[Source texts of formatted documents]
'''
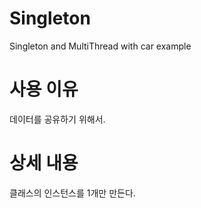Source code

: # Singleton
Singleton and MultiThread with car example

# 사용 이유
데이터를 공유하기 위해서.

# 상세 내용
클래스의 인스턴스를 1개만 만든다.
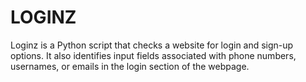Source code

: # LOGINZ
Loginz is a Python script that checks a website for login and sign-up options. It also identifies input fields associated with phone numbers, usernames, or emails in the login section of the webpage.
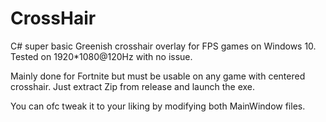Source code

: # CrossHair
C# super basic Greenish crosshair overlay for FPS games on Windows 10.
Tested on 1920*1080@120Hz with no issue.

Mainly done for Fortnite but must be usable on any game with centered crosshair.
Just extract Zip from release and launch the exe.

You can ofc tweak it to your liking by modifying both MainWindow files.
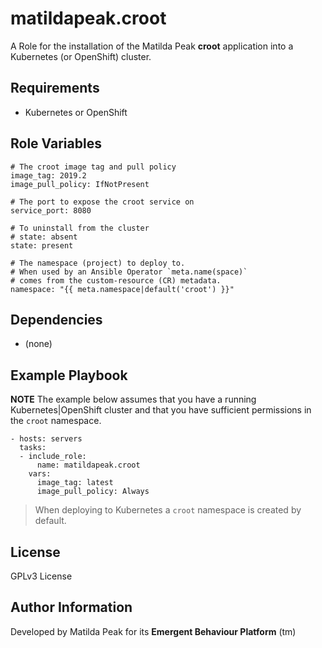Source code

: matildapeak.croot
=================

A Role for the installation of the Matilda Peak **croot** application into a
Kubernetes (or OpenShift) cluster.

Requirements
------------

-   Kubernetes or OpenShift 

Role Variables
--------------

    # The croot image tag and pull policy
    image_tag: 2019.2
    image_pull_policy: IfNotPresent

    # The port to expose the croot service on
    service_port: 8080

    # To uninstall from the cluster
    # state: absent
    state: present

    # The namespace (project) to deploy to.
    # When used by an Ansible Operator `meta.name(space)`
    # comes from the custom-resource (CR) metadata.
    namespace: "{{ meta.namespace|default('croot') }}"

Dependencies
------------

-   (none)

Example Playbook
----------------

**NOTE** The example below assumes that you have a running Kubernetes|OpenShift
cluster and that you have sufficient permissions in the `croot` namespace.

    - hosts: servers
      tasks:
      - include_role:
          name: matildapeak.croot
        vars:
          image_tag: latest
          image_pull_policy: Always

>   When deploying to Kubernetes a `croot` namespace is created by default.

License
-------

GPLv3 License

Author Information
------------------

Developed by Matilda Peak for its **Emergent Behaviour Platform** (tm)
'''
◆ ACTIVITY
When you repeat the data, keep every line exact and drop the images.

◆ ANSWER SECTION
Source code

: # Singleton
Singleton and MultiThread with car example

# 사용 이유
데이터를 공유하기 위해서.

# 상세 내용
클래스의 인스턴스를 1개만 만든다.
Source code

: # LOGINZ
Loginz is a Python script that checks a website for login and sign-up options. It also identifies input fields associated with phone numbers, usernames, or emails in the login section of the webpage.
Source code

: # CrossHair
C# super basic Greenish crosshair overlay for FPS games on Windows 10.
Tested on 1920*1080@120Hz with no issue.

Mainly done for Fortnite but must be usable on any game with centered crosshair.
Just extract Zip from release and launch the exe.

You can ofc tweak it to your liking by modifying both MainWindow files.
Source code

: matildapeak.croot
=================

A Role for the installation of the Matilda Peak **croot** application into a
Kubernetes (or OpenShift) cluster.

Requirements
------------

-   Kubernetes or OpenShift 

Role Variables
--------------

    # The croot image tag and pull policy
    image_tag: 2019.2
    image_pull_policy: IfNotPresent

    # The port to expose the croot service on
    service_port: 8080

    # To uninstall from the cluster
    # state: absent
    state: present

    # The namespace (project) to deploy to.
    # When used by an Ansible Operator `meta.name(space)`
    # comes from the custom-resource (CR) metadata.
    namespace: "{{ meta.namespace|default('croot') }}"

Dependencies
------------

-   (none)

Example Playbook
----------------

**NOTE** The example below assumes that you have a running Kubernetes|OpenShift
cluster and that you have sufficient permissions in the `croot` namespace.

    - hosts: servers
      tasks:
      - include_role:
          name: matildapeak.croot
        vars:
          image_tag: latest
          image_pull_policy: Always

>   When deploying to Kubernetes a `croot` namespace is created by default.

License
-------

GPLv3 License

Author Information
------------------

Developed by Matilda Peak for its **Emergent Behaviour Platform** (tm)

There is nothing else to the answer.